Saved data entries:
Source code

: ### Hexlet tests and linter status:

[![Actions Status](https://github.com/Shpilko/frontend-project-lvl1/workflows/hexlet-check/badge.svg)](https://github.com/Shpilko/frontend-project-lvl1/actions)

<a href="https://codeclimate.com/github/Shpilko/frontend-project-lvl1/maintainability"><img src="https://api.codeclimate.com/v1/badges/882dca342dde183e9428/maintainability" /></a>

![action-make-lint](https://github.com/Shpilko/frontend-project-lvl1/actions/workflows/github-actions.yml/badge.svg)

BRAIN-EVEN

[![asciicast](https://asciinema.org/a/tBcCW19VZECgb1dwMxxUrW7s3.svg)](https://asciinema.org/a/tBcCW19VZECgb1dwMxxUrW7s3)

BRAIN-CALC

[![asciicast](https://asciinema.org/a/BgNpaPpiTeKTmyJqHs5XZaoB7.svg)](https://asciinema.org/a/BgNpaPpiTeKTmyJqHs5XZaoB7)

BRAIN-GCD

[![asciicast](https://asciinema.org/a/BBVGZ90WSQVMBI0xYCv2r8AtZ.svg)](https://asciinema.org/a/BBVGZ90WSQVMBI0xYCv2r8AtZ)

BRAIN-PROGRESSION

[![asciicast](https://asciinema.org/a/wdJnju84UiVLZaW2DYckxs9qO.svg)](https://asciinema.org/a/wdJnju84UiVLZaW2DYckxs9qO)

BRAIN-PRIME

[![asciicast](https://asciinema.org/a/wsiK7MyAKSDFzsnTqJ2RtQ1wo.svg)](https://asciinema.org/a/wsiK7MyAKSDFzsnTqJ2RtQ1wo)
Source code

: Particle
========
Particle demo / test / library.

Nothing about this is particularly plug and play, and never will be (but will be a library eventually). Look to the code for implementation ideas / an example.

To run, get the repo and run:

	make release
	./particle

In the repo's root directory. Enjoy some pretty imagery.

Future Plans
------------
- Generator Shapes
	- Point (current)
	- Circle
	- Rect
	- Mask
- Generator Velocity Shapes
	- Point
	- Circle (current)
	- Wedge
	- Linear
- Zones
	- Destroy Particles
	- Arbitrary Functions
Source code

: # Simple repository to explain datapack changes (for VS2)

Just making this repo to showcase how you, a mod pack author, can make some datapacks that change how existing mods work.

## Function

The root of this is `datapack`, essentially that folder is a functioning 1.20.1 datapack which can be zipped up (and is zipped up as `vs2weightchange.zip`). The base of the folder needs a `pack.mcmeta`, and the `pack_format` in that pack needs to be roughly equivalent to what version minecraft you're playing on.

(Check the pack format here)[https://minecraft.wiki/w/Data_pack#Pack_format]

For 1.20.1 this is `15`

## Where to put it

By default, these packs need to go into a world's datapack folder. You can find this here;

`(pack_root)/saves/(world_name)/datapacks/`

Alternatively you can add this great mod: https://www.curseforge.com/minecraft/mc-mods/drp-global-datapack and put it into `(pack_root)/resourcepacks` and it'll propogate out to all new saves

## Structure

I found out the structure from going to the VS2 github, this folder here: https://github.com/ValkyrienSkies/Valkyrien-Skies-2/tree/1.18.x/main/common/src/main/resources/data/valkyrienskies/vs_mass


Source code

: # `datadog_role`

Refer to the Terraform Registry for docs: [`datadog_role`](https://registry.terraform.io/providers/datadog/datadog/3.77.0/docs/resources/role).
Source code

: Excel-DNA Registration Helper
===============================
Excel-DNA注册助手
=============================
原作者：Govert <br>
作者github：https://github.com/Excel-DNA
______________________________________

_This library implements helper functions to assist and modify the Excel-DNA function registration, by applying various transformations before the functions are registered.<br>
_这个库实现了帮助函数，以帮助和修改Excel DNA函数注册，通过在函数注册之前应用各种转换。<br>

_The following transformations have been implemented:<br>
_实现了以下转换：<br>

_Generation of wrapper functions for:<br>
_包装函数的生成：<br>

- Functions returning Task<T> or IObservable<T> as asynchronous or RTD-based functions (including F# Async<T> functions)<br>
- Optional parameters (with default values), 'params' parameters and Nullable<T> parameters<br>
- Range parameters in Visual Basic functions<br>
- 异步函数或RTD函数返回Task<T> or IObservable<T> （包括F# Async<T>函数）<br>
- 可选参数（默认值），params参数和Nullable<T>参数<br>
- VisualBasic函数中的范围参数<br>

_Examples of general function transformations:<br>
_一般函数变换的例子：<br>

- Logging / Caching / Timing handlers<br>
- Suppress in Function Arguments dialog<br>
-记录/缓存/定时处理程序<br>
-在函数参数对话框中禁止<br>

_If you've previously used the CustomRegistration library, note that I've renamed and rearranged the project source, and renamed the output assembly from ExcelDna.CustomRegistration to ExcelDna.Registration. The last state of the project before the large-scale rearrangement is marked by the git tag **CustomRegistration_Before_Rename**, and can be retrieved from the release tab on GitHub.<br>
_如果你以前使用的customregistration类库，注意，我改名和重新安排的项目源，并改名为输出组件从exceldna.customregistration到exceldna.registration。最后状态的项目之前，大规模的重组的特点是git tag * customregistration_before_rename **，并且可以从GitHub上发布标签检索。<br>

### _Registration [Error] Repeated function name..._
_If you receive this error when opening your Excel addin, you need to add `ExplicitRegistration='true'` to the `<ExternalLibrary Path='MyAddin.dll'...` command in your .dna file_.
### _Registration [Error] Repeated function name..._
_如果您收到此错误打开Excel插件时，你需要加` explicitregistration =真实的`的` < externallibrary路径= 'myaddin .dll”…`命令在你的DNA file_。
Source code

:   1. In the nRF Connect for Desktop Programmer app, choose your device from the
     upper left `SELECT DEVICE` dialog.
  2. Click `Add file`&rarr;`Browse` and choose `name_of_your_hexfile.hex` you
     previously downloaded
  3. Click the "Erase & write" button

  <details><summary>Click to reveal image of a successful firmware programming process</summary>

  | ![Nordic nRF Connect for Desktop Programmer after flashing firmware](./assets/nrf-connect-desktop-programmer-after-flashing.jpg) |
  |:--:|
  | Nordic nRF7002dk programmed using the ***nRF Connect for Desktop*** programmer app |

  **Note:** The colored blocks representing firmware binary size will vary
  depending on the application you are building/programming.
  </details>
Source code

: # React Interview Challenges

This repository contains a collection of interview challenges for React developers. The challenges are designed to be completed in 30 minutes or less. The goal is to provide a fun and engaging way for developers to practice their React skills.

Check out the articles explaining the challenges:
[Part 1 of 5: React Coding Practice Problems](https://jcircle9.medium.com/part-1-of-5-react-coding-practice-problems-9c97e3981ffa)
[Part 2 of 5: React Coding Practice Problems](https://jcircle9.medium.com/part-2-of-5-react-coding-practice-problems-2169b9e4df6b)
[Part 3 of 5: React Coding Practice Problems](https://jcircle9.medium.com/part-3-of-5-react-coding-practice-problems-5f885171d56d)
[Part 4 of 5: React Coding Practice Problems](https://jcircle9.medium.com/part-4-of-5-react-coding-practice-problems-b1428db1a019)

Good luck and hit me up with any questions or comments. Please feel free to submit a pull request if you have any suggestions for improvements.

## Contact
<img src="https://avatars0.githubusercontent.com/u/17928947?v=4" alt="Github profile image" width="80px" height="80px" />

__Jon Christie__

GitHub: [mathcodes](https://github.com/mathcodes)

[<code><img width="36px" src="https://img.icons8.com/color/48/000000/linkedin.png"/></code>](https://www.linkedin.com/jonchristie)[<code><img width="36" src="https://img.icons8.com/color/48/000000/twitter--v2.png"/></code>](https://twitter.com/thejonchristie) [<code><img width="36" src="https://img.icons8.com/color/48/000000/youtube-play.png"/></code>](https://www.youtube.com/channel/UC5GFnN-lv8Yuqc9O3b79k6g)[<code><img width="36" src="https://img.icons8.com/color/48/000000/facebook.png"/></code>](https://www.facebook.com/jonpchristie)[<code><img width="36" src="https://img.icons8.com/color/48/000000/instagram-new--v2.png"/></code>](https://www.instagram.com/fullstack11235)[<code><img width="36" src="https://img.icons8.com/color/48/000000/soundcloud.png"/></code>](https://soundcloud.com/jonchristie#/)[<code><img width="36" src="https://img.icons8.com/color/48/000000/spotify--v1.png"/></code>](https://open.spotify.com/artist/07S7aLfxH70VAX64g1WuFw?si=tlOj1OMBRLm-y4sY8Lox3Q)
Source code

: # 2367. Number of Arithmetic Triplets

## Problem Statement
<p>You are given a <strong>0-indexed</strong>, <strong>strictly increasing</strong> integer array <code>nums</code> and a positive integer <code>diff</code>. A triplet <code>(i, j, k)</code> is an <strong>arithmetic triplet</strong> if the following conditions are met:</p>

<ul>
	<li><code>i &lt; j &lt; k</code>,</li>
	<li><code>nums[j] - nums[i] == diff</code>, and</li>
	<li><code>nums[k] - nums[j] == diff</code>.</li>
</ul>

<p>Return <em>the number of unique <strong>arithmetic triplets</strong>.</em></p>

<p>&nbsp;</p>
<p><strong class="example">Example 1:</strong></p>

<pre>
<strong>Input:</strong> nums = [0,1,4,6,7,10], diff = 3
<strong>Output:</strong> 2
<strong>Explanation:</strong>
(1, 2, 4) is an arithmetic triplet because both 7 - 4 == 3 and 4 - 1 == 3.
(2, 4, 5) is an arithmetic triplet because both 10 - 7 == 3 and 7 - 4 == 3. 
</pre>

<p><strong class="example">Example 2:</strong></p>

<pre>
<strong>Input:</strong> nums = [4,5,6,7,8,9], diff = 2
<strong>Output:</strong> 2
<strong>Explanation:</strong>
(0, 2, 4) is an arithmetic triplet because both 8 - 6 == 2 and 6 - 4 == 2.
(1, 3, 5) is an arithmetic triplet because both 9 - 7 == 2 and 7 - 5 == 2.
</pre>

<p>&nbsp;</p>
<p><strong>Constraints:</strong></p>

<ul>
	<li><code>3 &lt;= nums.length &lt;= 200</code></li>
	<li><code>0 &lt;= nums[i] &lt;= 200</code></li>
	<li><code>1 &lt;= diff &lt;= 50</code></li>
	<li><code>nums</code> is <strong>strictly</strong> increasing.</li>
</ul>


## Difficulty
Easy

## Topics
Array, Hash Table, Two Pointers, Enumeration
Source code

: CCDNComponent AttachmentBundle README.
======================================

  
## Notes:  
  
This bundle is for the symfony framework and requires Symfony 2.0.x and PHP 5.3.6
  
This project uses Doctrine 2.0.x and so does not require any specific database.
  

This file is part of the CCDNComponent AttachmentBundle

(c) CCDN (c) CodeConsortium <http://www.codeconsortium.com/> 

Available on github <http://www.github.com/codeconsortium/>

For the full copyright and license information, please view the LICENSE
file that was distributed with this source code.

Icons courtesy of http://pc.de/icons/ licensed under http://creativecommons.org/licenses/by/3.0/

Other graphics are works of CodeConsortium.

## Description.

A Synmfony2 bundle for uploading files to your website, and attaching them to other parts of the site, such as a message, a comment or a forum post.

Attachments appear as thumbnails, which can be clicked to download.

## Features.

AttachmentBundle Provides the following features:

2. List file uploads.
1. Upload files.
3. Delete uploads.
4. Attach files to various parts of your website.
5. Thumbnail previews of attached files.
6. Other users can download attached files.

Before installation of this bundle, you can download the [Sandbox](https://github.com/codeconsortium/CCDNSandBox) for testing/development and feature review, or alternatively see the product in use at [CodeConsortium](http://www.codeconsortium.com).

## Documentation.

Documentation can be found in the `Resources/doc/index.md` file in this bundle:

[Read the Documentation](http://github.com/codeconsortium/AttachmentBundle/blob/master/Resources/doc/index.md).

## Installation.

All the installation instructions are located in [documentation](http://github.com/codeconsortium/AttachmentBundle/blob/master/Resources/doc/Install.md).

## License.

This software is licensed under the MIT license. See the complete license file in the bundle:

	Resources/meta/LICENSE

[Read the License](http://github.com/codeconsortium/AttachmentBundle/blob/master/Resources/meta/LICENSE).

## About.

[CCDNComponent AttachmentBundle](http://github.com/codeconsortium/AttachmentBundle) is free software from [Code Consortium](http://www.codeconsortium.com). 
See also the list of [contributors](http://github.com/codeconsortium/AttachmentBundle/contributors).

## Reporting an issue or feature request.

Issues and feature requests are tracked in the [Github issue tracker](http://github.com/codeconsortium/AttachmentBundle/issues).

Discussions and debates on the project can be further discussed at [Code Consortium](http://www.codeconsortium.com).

- _Assignment_
If a line in the records above includes the string "will", copy it.

- _Result of the task_
Nothing about this is particularly plug and play, and never will be (but will be a library eventually). Look to the code for implementation ideas / an example.
  **Note:** The colored blocks representing firmware binary size will vary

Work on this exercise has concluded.